Here's a story for you, little one. When I was a little boy, maybe 3 or 4 years old, I recall my papa caught me inserting finishing nails into electrical sockets. Seemed logical. Here were a few nails and there was a hole in the wall. I was doing my part to tidy up the house.

Let's put aside for a moment the fact that at that age I could get my tiny hands on nails. In fact, it might have been something else and not nails at all. It's my story, and that's how I remember it. I had small metallic objects and I was determined to put them in the socket.

It's important to remember, this was the late '70s. The concept of baby proofing your house hadn't exactly swept the parenting nation. I think there might have been a baby gate, but beyond that, the house was a real life game of Pitfall.

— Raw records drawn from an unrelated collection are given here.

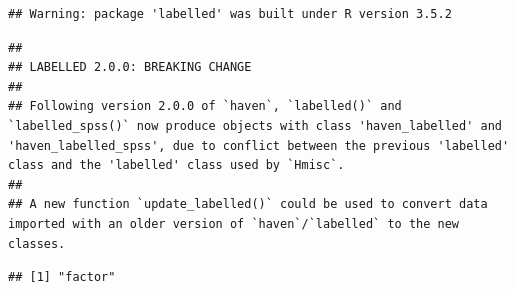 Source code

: \documentclass[]{book}
\newenvironment{Shaded}{\begin{snugshade}}{\end{snugshade}}
\newcommand{\KeywordTok}[1]{\textcolor[rgb]{0.13,0.29,0.53}{\textbf{#1}}}
\newcommand{\NormalTok}[1]{#1}
\newcommand{\OperatorTok}[1]{\textcolor[rgb]{0.81,0.36,0.00}{\textbf{#1}}}
\newcommand{\StringTok}[1]{\textcolor[rgb]{0.31,0.60,0.02}{#1}}
\theoremstyle{definition}
\theoremstyle{definition}
\theoremstyle{definition}
\theoremstyle{remark}
\begin{document}
\begin{verbatim}
## Warning: package 'labelled' was built under R version 3.5.2
\end{verbatim}

\begin{verbatim}
## 
## LABELLED 2.0.0: BREAKING CHANGE
## 
## Following version 2.0.0 of `haven`, `labelled()` and `labelled_spss()` now produce objects with class 'haven_labelled' and 'haven_labelled_spss', due to conflict between the previous 'labelled' class and the 'labelled' class used by `Hmisc`.
## 
## A new function `update_labelled()` could be used to convert data imported with an older version of `haven`/`labelled` to the new classes.
\end{verbatim}

\begin{Shaded}
\end{Shaded}

\begin{verbatim}
## [1] "factor"
\end{verbatim}

\begin{Shaded}
\end{Shaded}
\end{document}
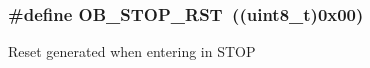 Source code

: \subsubsection[{\texorpdfstring{O\+B\+\_\+\+S\+T\+O\+P\+\_\+\+R\+ST}{OB_STOP_RST}}]{\setlength{\rightskip}{0pt plus 5cm}\#define O\+B\+\_\+\+S\+T\+O\+P\+\_\+\+R\+ST~((uint8\+\_\+t)0x00)}\hypertarget{group___f_l_a_s_h_ex___option___bytes__n_r_s_t___s_t_o_p_gaef92c03b1f279c532bfa13d3bb074b57}{}\label{group___f_l_a_s_h_ex___option___bytes__n_r_s_t___s_t_o_p_gaef92c03b1f279c532bfa13d3bb074b57}
Reset generated when entering in S\+T\+OP  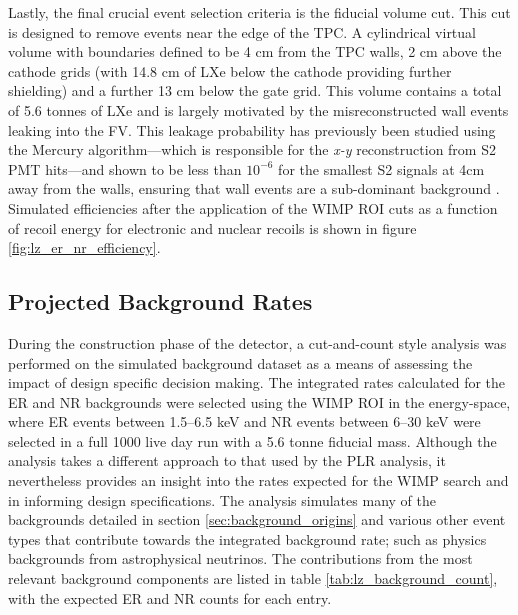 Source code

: Lastly, the final crucial event selection criteria is the fiducial volume cut. This cut is designed to remove events near the edge of the TPC. A cylindrical virtual volume with boundaries defined to be 4 cm from the TPC walls, 2 cm above the cathode grids (with 14.8 cm of LXe below the cathode providing further shielding) and a further 13 cm below the gate grid. This volume contains a total of 5.6 tonnes of LXe and is largely motivated by the misreconstructed wall events leaking into the FV. This leakage probability has previously been studied using the Mercury algorithm---which is responsible for the \textit{x-y} reconstruction from S2 PMT hits---and shown to be less than $10^{-6}$ for the smallest S2 signals at 4cm away from the walls, ensuring that wall events are a sub-dominant background \cite{Solovov_2012, Akerib_2018_lux_mercury}. Simulated efficiencies after the application of the WIMP ROI cuts as a function of recoil energy for electronic and nuclear recoils is shown in figure \ref{fig:lz_er_nr_efficiency}.


\subsection{Projected Background Rates}
\label{secsec:background_table}

During the construction phase of the detector, a cut-and-count style analysis was performed on the simulated background dataset as a means of assessing the impact of design specific decision making. The integrated rates calculated for the ER and NR backgrounds were selected using the WIMP ROI in the energy-space, where ER events between 1.5–6.5 keV and NR events between 6–30 keV were selected in a full 1000 live day run with a 5.6 tonne fiducial mass. Although the analysis takes a different approach to that used by the PLR analysis, it nevertheless provides an insight into the rates expected for the WIMP search and in informing design specifications. The analysis simulates many of the backgrounds detailed in section \ref{sec:background_origins} and various other event types that contribute towards the integrated background rate; such as physics backgrounds from astrophysical neutrinos. The contributions from the most relevant background components are listed in table \ref{tab:lz_background_count}, with the expected ER and NR counts for each entry. 

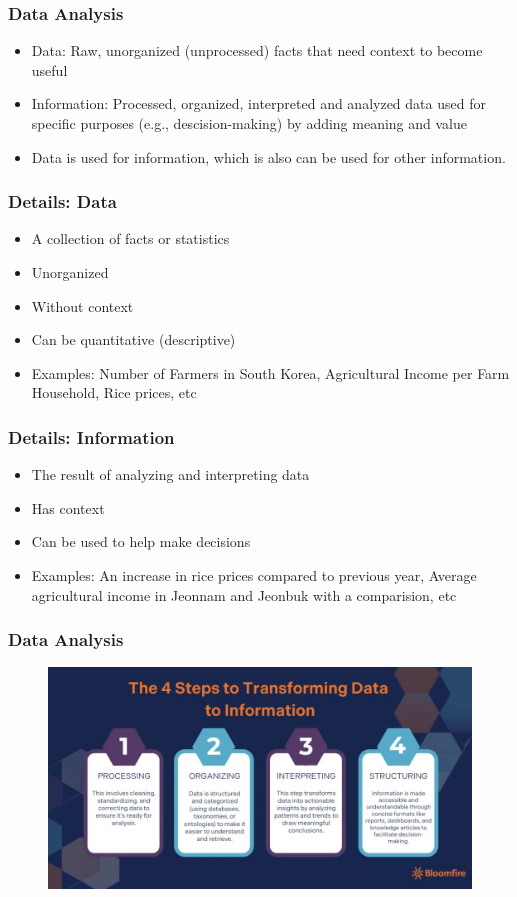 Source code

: \documentclass[
	11pt, %
]{beamer}
\begin{document}
\begin{frame}
	\frametitle{Data Analysis}
		\begin{itemize}
			\item Data: Raw, unorganized (unprocessed) facts that need context to become useful
			\item Information: Processed, organized, interpreted and analyzed data used for specific purposes (e.g., descision-making) by adding meaning and value
			\item Data is used for information, which is also can be used for other information.
		\end{itemize}
\end{frame}

\begin{frame}
	\frametitle{Details: Data}
		\begin{itemize}
			\item A collection of facts or statistics
			\item Unorganized
			\item Without context
			\item Can be quantitative (descriptive)
			\item Examples: Number of Farmers in South Korea, Agricultural Income per Farm Household, Rice prices, etc
		\end{itemize}
\end{frame}

\begin{frame}
	\frametitle{Details: Information}
		\begin{itemize}
			\item The result of analyzing and interpreting data
			\item Has context
			\item Can be used to help make decisions
			\item Examples: An increase in rice prices compared to previous year, Average agricultural income in Jeonnam and Jeonbuk with a comparision, etc
		\end{itemize}
\end{frame}

\begin{frame}
	\frametitle{Data Analysis}
	\begin{figure}
		\includegraphics[width=0.8\linewidth]{images/figure13.png}
		\label{fig:https://bloomfire.com/}
	\end{figure}
\end{frame}






\end{document}
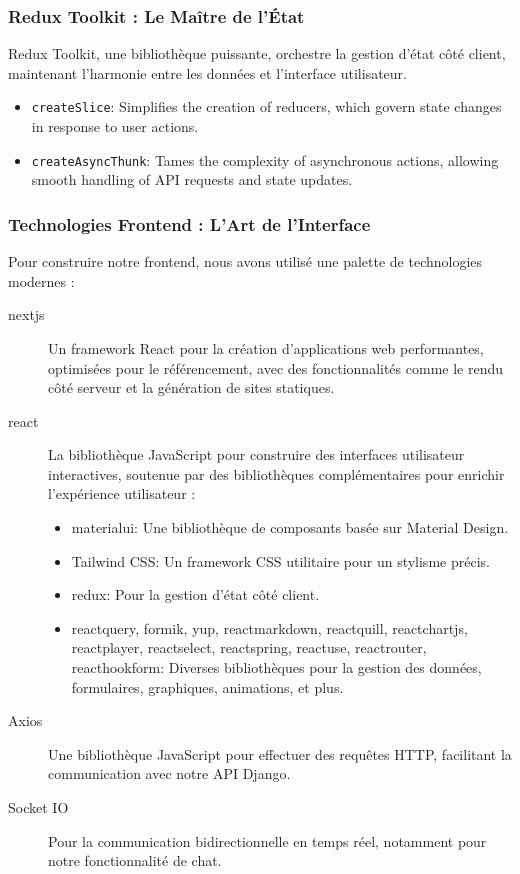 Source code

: \subsubsection{Redux Toolkit :  Le Maître de l'État}

Redux Toolkit, une bibliothèque puissante, orchestre la gestion d'état côté client, maintenant l'harmonie entre les données et l'interface utilisateur.

\begin{itemize}
    \item \texttt{createSlice}: Simplifies the creation of reducers, which govern state changes in response to user actions.
    \item \texttt{createAsyncThunk}: Tames the complexity of asynchronous actions, allowing smooth handling of API requests and state updates.
\end{itemize}

\subsubsection{Technologies Frontend : L'Art de l'Interface}

Pour construire notre frontend, nous avons utilisé une palette de technologies modernes :

\begin{description}
    \item[\gls{nextjs}] Un framework React pour la création d'applications web performantes, optimisées pour le référencement, avec des fonctionnalités comme le rendu côté serveur et la génération de sites statiques.
    \item[\gls{react}] La bibliothèque JavaScript pour construire des interfaces utilisateur interactives, soutenue par des bibliothèques complémentaires pour enrichir l'expérience utilisateur :
    \begin{itemize}
        \item \gls{materialui}: Une bibliothèque de composants basée sur Material Design.
        \item Tailwind CSS: Un framework CSS utilitaire pour un stylisme précis.
        \item \gls{redux}: Pour la gestion d'état côté client.
        \item \gls{reactquery}, \gls{formik}, \gls{yup}, \gls{reactmarkdown}, \gls{reactquill}, \gls{reactchartjs}, \gls{reactplayer}, \gls{reactselect}, \gls{reactspring}, \gls{reactuse}, \gls{reactrouter}, \gls{reacthookform}: Diverses bibliothèques pour la gestion des données, formulaires, graphiques, animations, et plus.
        \end{itemize}
    \item[Axios] Une bibliothèque JavaScript pour effectuer des requêtes HTTP, facilitant la communication avec notre API Django.
    \item[Socket IO] Pour la communication bidirectionnelle en temps réel, notamment pour notre fonctionnalité de chat.
\end{description}

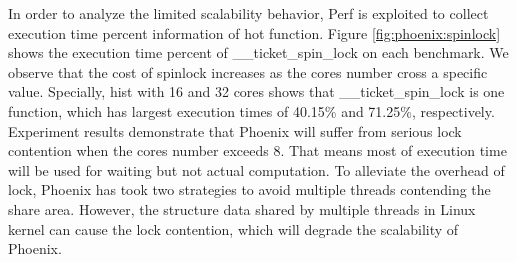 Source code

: In order to analyze the limited scalability behavior, 
Perf\cite{} is exploited to collect execution time  percent information of hot function. 
Figure \ref{fig:phoenix:spinlock} shows the execution time percent of \_\_ticket\_spin\_lock on each benchmark. 
We observe that the cost of spinlock increases as the cores number cross a specific value.
Specially, hist with 16 and 32 cores shows that \_\_ticket\_spin\_lock is one function, 
which has largest execution times  of 40.15\%  and 71.25\%, respectively. 
Experiment results demonstrate that Phoenix  will suffer from serious lock contention
when the cores number exceeds 8. 
That means most of execution time will be used for waiting but not actual computation.
To alleviate the overhead of lock, Phoenix has took two strategies to avoid multiple threads contending the share area.
However, the  structure data shared by multiple threads in Linux kernel can cause the lock contention, which 
will degrade the scalability of Phoenix.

(as an aside, I will also tell you, when I was a bit older, we're talking 6 or 7 years old, I sat in the front seat of my mom's car wherever we went. And when I say I "sat," I mean I stood on the seat, no seat belt. How the hell else could I see over the dashboard?)

Back to our story. In a case of fortunate timing, my papa happened to see what I was doing. Quickly putting two and two together and coming to the conclusion that his only son was about to do a Benjamin Franklin, my pop did what any loving father would...yanked me away from the wall and gave me a spanking.

This wasn't the first or last time I caught a beating. Most of the time I deserved it (I'll tell you someday about the time I took a whiz on the tree in the front yard...in broad daylight). This time however, looking back, I am going to say it probably wasn't something that should have ended up with my rear end on fire.

Times have changed. It's now the responsibility of the parent to cover up for the shortcomings of a toddler's instinct. We no longer believe in survival of the fittest or the Darwinian law of natural selection when it comes to our offspring. So, long story short, we've begun the process to "child proof" the new house.

I trust, given the blood that will flow through your veins, that you will find new and exciting ways in which to hurt yourself in our bubble-wrapped home. And when you do, it will be with no small amount of pride and nostalgia that I whip your butt.